Which is where the real trouble begins.

Because in the night, his prize marlin is attached by sharks.

With only a knife attached to an oar, Santiago kills shark after ravenous shark. When the knife breaks, Santiago protects his fish by beating sharks to death with the damaged oar. Even when the oar is lost, Santiago continues to fight the sharks.

But the sharks are too many and too relentless. In the fullness of time, the sharks have eaten every ounce of flesh from what was once the most extraordinary fish ever caught in the Caribbean. Santiago returns to his village half dead from hunger and fatigue. Carrying the mast of his boat up the beach to his shack, he has to stop five times. Bloodied but unbroken, he sleeps.

From the last page of the novel:

That afternoon there was a party of tourists at the Terrace and looking down in the water among the empty beer cans and dead barracudas a woman saw a great long white spine with a huge tail at the end that lifted and swung with the tide while the east wind blew a heavy steady sea outside the entrance to the harbour.

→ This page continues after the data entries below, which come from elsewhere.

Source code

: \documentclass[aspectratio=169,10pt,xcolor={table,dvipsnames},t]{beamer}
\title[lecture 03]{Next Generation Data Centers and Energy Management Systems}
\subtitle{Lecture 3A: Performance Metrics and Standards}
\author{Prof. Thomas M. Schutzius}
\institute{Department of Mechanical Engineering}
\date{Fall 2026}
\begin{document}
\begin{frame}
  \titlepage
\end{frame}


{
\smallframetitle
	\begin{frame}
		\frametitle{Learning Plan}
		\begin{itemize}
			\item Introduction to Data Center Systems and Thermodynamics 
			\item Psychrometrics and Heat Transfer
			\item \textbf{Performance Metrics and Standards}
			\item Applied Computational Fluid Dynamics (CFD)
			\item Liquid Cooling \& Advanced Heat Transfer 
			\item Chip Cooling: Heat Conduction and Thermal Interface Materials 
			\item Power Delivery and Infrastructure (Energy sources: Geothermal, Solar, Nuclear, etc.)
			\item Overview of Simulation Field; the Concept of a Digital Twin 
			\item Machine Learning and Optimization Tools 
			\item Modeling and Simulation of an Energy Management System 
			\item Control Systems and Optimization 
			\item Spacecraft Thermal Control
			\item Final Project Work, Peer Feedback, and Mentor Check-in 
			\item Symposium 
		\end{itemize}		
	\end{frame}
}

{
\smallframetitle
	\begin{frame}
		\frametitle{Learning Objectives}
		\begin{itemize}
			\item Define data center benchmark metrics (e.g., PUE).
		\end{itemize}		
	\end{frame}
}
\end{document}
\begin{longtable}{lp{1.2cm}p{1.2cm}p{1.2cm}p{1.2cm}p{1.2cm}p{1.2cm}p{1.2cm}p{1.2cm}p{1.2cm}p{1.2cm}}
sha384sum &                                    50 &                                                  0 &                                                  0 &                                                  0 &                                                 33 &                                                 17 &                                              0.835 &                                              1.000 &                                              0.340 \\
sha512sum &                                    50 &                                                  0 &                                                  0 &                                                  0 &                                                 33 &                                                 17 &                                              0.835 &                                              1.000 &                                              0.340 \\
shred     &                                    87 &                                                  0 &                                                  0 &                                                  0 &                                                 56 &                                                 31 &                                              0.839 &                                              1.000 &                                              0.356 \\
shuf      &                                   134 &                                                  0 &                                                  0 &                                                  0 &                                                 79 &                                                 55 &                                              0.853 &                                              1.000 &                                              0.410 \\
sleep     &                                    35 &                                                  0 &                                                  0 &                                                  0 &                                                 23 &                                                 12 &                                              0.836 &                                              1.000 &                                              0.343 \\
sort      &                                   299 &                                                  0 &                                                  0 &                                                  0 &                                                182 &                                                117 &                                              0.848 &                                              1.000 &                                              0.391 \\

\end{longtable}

“What’s that?” she asked a waiter and pointed to the long backbone of the great fish that was now just garbage waiting to go out with the tide.

“Tiburon,” the waiter said. “Shark.” He was meaning to explain what had happened.

“I didn’t know sharks had such handsome, beautifully formed tails.”

“I didn’t either,” her male companion said.

In other words, they don’t get it.

The tourists don’t understand. They don’t understand the nature of Santiago’s epic struggle; they don’t understand the dignity of hard work; they don’t understand that even in abject defeat, Santiago is not defined by his hunger nor by his poverty. They don’t understand that his triumph is magnificent and real, even if no one witnessed it or knows about it.

Which brings me–“finally” you could well say–to my thoughts about parenting for this week: it’s okay if no one understands how you’re raising your kids. It’s okay if nobody else gets it.

If you’re trying to raise resilient kids, you may have to go against the popular culture that encourages you to buy meaningless baubles for your children. If you’re trying to raise kids who don’t give up, you may have to go strike out against your neighbors who succumb to their children’s every whine.

If all the other parents say “okay” to an invitation to take second graders to a birthday party at Dandy Bear in a limousine, you can say, “no, thank you.” If all the other parents are watching reality shows with their kids, you can say, “We don’t watch that.” And if all the other parents allow their children to play video games, you can stand up and say, “In our home, we have a no-screen policy.”

There may be rumbles and grumbles at first. There may even be that kid down the block who doesn’t want to come over to your house if he can’t play video games. (It might be argued that this would not be an insurmountable loss.)

You don’t need anyone else’s understanding or permission regarding how to bring up your kids. And doesn’t that sound like the first step in raising resilient children who can stand up for themselves?